First of all, they were huge when compared to the rest of the ship, spanning 40 meters in height, 60 meters in width, and spanning a good 50 meters long, and were oval in shape. But as huge as they were, maybe even cutting-edge, to Mark, they were full of flaws that were common across every navy ship Anahrin had forced him to study.
The design choices were too conservative and left too much to be desired. First of all, they were too big for the power they produced; their power cubes were capped for safety margins, and the redundant systems that were meant to guarantee longevity were robbing the engines of power and efficiency. They weren't bad engines by any means, as a matter of fact, they were the most premium Class 5 engines available on the market, but they definitely lacked a lot.

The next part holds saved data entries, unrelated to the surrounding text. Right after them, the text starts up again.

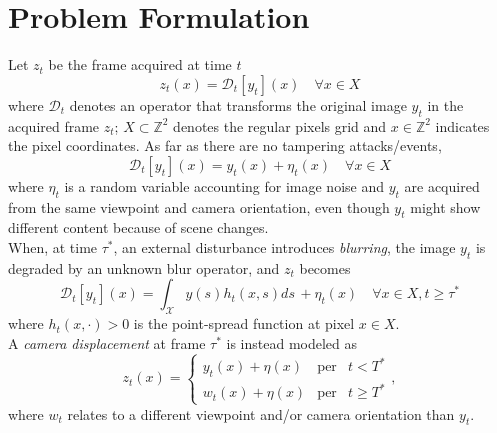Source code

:\documentclass{llncs}
\begin{document}

% 
%
%
%
\section{Problem Formulation}\label{sec:probForm}
%
Let $z_t$ be the frame acquired at time $t$
\begin{equation}
\label{eq:observationModel}
z_t(x)=\mathcal{D}_t[y_t](x) \quad \forall x \in X
\end{equation}
where $\mathcal{D}_t$ denotes an operator that transforms the original image $y_t$ in the acquired frame $z_t$; $X \subset \mathbb{Z}^2$ denotes the regular pixels grid and $x\in \mathbb{Z}^2$ indicates the pixel coordinates. As far as there are no tampering attacks/events,
\begin{equation}
\label{eq:no_tampering}
\mathcal{D}_t[y_t](x) = y_t(x) + \eta_t(x) \quad \forall x \in X
\end{equation}
where $\eta_t$ is a random variable accounting for image noise and $y_t$ are acquired from the same viewpoint and camera orientation, even though $y_t$ might show different content because of scene changes.\\
When, at time $\tau^*$, an external disturbance introduces \emph{blurring}, the image $y_t$ is degraded by an unknown blur operator, and $z_t$ becomes
\begin{equation}
\label{eq:model_defocus}
\mathcal{D}_t[y_t](x) = \int_{\mathcal{X}}y(s)h_t(x,s)ds\, + \eta_t(x) \quad \forall x \in X, t \geq \tau^*
\end{equation}
where $h_t(x,\cdot) > 0$ is the point-spread function at pixel $x \in X$.\\
A \emph{camera displacement} at frame $\tau^*$ is instead modeled as 
\begin{equation}
\label{eq:model_displacement}
z_t(x)  = \left\{ \begin{array}{rcl}
y_t(x) + \eta(x) & \mbox{per} & t < T^* \\
w_t(x) + \eta(x) & \mbox{per} & t \geqslant T^*
\end{array}\right. ,
\end{equation}
where $w_t$ relates to a different viewpoint and/or camera orientation than $y_t$. 
\end{document}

"I understand settling for what's safe, but right now, safety is only an afterthought," Mark muttered to himself as he stood hunched over the display table where the engines floated as blue holograms. His fingers darted across the hologram, pulling parts apart, sliding connections out of place. He felt the same itch he used to get during simulator training in the academy, when he knew there was a better way to fly a ship and to attack than the instructors allowed. However, there was no instructor now, no chain of command, no one to tell him what was in the scope of safety.
Mark had spent an entire afternoon bumping into wall after wall when Anahrin came to check in on his progress. He noticed Mark's frustration while attempting to push the sublight engines to produce as much power and speed as possible. Anahrin silently leaned against a wall for support, his legs slightly shaking beneath him, an action that had gone unnoticed by Mark.
"Hey, don't just recklessly strip the engines in an attempt to make them go faster," Anahrin said, interrupting Mark's concentration. "Balance is what allows a weapon to last far beyond its intended years. If you keep on pushing for power and speed without taking into account how that affects other parts of the engine, then you're going to end up having to replace them in months rather than years."
Mark only grunted in response, not looking up from the holograms. "I know, I know. I'm just trying to make it so that this ship is untouchable in real space."
Anahrin laughed, but his laughter was cut short by a cough that had become more frequent as of late. It was a wet, rasping sound that made Mark's heart sink every time he heard it. "Yeah, well, you know better than anybody that the only thing outrunning railguns is a jump. So I don't understand this obsession you have with power and speed."
"Ani, you're smart," Mark said, pausing momentarily. "But sometimes I think you're an idiot, no offense."
Anahrin looked taken aback but replied nonetheless, "Hmm, none taken."
"You reminded me that the angling of the plating can lead to better deflection of the railguns," Mark said, looking up from the hologram and noticing Anahring leaning on the wall. "Hey man, you alright there?"
Anahrin gave Mark a dismissive wave. "I'm fine, continue on with your explanation."
Mark hesitated for a moment before continuing. "If you say so. As I was saying, the point of power and speed is to allow the ship to get to a different positioning that could force the angle of impact to be even more awkward, if that makes any sense."
"It doesn't, but go on."
Mark sighed deeply. "I'm thinking that in an environment where seconds matter, the speed a ship is traveling, and the power that is required to reach that speed, could determine whether you get hit in the center, closer to the rear of the ship and your reactor, or just the engines."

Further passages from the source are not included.